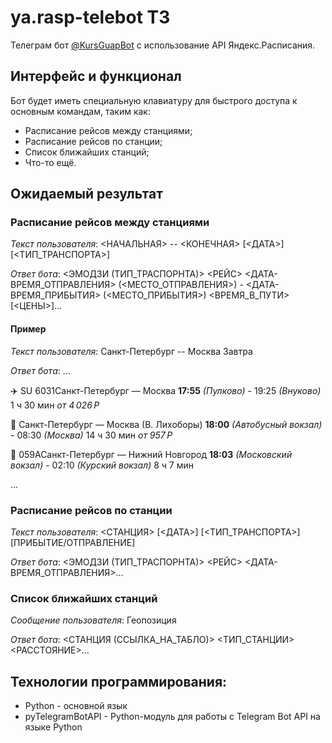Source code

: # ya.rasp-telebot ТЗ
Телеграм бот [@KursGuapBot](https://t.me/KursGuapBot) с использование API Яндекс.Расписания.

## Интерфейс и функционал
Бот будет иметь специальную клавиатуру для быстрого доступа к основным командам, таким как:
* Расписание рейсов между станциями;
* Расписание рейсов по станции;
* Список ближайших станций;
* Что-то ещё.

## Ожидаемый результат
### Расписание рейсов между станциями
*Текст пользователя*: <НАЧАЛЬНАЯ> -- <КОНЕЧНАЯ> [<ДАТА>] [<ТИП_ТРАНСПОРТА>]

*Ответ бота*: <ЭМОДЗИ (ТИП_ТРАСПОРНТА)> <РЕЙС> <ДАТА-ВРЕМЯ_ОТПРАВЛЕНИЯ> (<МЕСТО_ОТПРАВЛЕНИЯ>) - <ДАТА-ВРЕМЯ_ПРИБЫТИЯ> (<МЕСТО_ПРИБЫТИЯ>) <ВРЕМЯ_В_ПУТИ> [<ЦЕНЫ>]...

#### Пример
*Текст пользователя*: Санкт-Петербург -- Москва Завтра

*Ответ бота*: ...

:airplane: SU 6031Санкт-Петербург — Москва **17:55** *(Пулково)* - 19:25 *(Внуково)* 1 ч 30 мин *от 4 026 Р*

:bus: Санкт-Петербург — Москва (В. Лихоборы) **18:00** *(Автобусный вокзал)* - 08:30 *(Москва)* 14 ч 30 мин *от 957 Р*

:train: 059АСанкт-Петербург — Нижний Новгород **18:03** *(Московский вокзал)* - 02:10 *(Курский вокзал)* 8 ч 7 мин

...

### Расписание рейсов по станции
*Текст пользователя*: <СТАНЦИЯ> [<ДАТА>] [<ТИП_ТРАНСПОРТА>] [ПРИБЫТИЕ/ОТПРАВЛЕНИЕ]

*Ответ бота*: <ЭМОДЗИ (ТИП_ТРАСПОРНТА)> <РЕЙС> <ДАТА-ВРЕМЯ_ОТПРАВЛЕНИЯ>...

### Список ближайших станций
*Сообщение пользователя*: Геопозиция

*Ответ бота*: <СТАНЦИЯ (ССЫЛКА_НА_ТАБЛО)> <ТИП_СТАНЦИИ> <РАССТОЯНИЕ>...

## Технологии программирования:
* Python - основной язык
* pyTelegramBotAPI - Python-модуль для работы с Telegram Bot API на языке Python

--

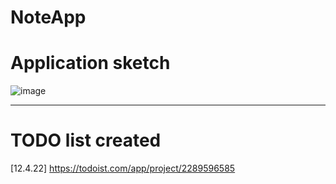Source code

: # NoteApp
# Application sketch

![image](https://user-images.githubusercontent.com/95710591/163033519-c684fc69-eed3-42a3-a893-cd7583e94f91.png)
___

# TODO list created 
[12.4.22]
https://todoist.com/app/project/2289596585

---

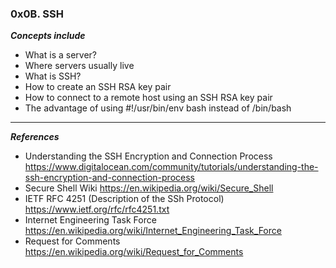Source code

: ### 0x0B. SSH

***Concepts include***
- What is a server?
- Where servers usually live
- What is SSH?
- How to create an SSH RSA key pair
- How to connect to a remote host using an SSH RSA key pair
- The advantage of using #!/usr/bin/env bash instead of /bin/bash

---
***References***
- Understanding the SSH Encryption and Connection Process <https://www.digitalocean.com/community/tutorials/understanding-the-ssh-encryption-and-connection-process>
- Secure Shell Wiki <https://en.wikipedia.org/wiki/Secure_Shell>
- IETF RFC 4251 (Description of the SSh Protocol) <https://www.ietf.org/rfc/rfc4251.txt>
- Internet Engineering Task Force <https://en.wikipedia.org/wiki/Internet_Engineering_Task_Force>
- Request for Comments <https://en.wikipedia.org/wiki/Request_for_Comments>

▸ What the task asks: From the entries above, extract only the lines running from the one containing "- Understanding the" through the one containing "- Request for", inclusive.

▸ Result:
- Understanding the SSH Encryption and Connection Process <https://www.digitalocean.com/community/tutorials/understanding-the-ssh-encryption-and-connection-process>
- Secure Shell Wiki <https://en.wikipedia.org/wiki/Secure_Shell>
- IETF RFC 4251 (Description of the SSh Protocol) <https://www.ietf.org/rfc/rfc4251.txt>
- Internet Engineering Task Force <https://en.wikipedia.org/wiki/Internet_Engineering_Task_Force>
- Request for Comments <https://en.wikipedia.org/wiki/Request_for_Comments>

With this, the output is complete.